Placer County changes voting system from polling places to vote centers, ballot drop-off boxes

The Placer County Board of Supervisors voted unanimously Tuesday to do away with traditional polling centers and make it easier to vote by mail and vote in person at county voting centers.

All five supervisors voted to implement provisions of the Voter’s Choice Act, joining 27 other counties across the state that have made the switch since Gov. Jerry Brown signed the VCA in 2016.

Under the VCA, counties must open one voting center for every 10,000 voters — which means 30 voting centers for Placer’s 282,285 voters. The VCA also requires that all registered voters receive a mail-in ballot, and requires that counties provide drop-off boxes 29 days before the election.

It’s a more efficient system as voting patterns have changed in recent years, Placer County Clerk-Recorder-Registrar of Voters, Ryan Ronco, told the Board on Tuesday.

Placer County has historically provided between 150-250 polling places each election. This has meant having to hire anywhere between 800-1,500 temporary workers and election volunteers.

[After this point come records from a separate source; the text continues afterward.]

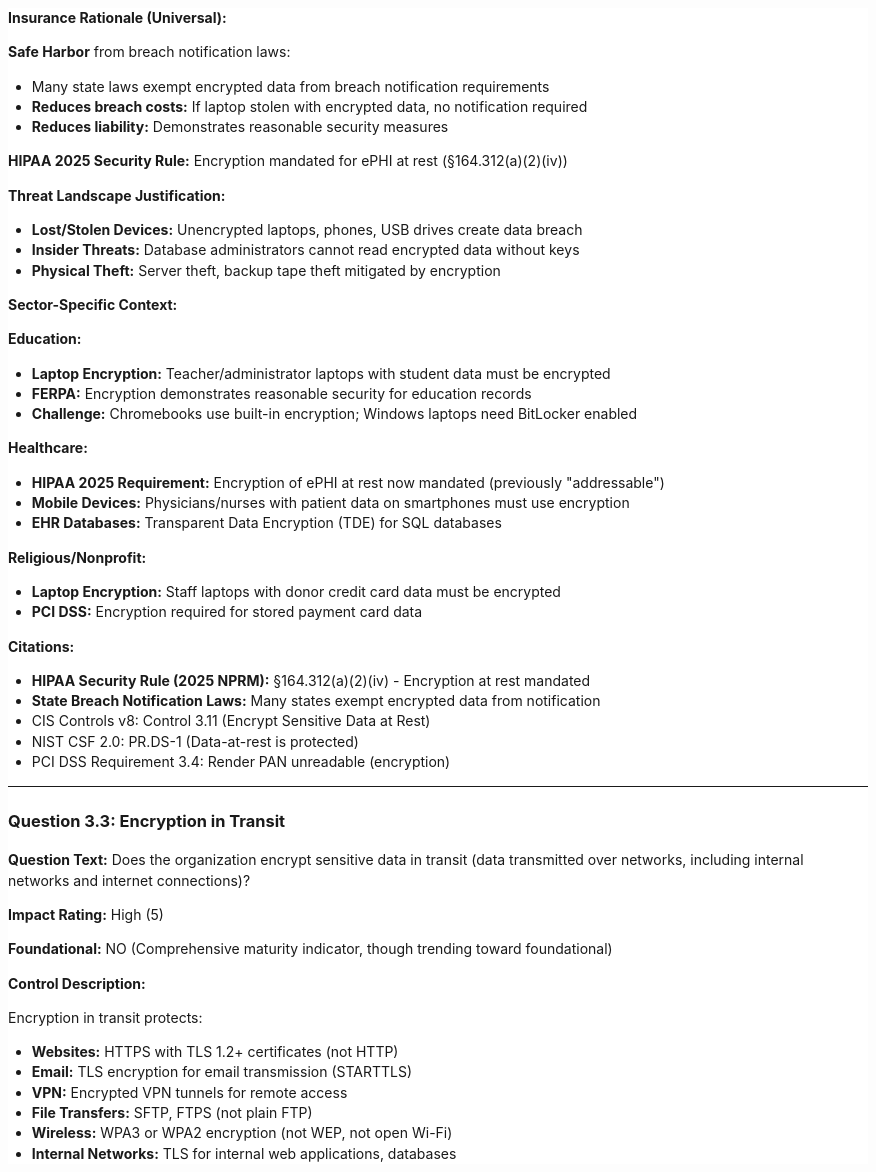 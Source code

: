 **Insurance Rationale (Universal):**

**Safe Harbor** from breach notification laws:
- Many state laws exempt encrypted data from breach notification requirements
- **Reduces breach costs:** If laptop stolen with encrypted data, no notification required
- **Reduces liability:** Demonstrates reasonable security measures

**HIPAA 2025 Security Rule:** Encryption mandated for ePHI at rest (§164.312(a)(2)(iv))

**Threat Landscape Justification:**

- **Lost/Stolen Devices:** Unencrypted laptops, phones, USB drives create data breach
- **Insider Threats:** Database administrators cannot read encrypted data without keys
- **Physical Theft:** Server theft, backup tape theft mitigated by encryption

**Sector-Specific Context:**

**Education:**
- **Laptop Encryption:** Teacher/administrator laptops with student data must be encrypted
- **FERPA:** Encryption demonstrates reasonable security for education records
- **Challenge:** Chromebooks use built-in encryption; Windows laptops need BitLocker enabled

**Healthcare:**
- **HIPAA 2025 Requirement:** Encryption of ePHI at rest now mandated (previously "addressable")
- **Mobile Devices:** Physicians/nurses with patient data on smartphones must use encryption
- **EHR Databases:** Transparent Data Encryption (TDE) for SQL databases

**Religious/Nonprofit:**
- **Laptop Encryption:** Staff laptops with donor credit card data must be encrypted
- **PCI DSS:** Encryption required for stored payment card data

**Citations:**
- **HIPAA Security Rule (2025 NPRM):** §164.312(a)(2)(iv) - Encryption at rest mandated
- **State Breach Notification Laws:** Many states exempt encrypted data from notification
- CIS Controls v8: Control 3.11 (Encrypt Sensitive Data at Rest)
- NIST CSF 2.0: PR.DS-1 (Data-at-rest is protected)
- PCI DSS Requirement 3.4: Render PAN unreadable (encryption)

---

### Question 3.3: Encryption in Transit

**Question Text:**
Does the organization encrypt sensitive data in transit (data transmitted over networks, including internal networks and internet connections)?

**Impact Rating:** High (5)

**Foundational:** NO (Comprehensive maturity indicator, though trending toward foundational)

**Control Description:**

Encryption in transit protects:
- **Websites:** HTTPS with TLS 1.2+ certificates (not HTTP)
- **Email:** TLS encryption for email transmission (STARTTLS)
- **VPN:** Encrypted VPN tunnels for remote access
- **File Transfers:** SFTP, FTPS (not plain FTP)
- **Wireless:** WPA3 or WPA2 encryption (not WEP, not open Wi-Fi)
- **Internal Networks:** TLS for internal web applications, databases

“Unfortunately it’s becoming increasingly difficult to find that number of volunteers,” said Ronco. “Let along convince 250 polling places to open up to us.”

With the 30 voting centers under the VCA, Ronco estimated that the elections office will only need 300-400 temporary staff and volunteers. (Constituents can also vote at any county voting center, whereas before they could only cast a vote at their local polling place.)

On top of the logistical difficulties with traditional polling places, Ronco also told the Board that fewer and fewer voters are choosing to cast their ballots in person, and instead favor the vote-by-mail method. Fewer than 9% of ballots cast in the general election last November were cast in person on Election Day. Instead, Placer County voters typically prefer to vote by mail or by dropping off their mail-in ballot.

This can cause a bottleneck in counting ballots, as Placer experienced in last year’s election.

“Speed is desirable, accuracy is non-negotiable,” said Stacey Robinson, Placer County Public Information Assistant, last November about the amount of time it took to count ballots.

Some voters — including those who prefer to vote in-person — have expressed concern about having to drive further than they’re used to to cast their ballots. Ronco assured them that the 2020 general election, which took place under COVID-19 lockdown conditions, “essentially forced us into a VCA-type election,” where there were only 28 polling places and, per Ronco, “absolutely no complaints from voters about travel distance.”

Concerns about fraud and election integrity

Just outside of decidedly blue Sacramento County is its conservative, decidedly red suburban and rural neighbor to the north. Placer County voted by wide margins to elect Donald Trump in both 2016 and 2020; Trump’s loss in 2020, and his assertion that he lost because of voter fraud, elicited severe mistrust in how ballots are cast and the technology used to count them.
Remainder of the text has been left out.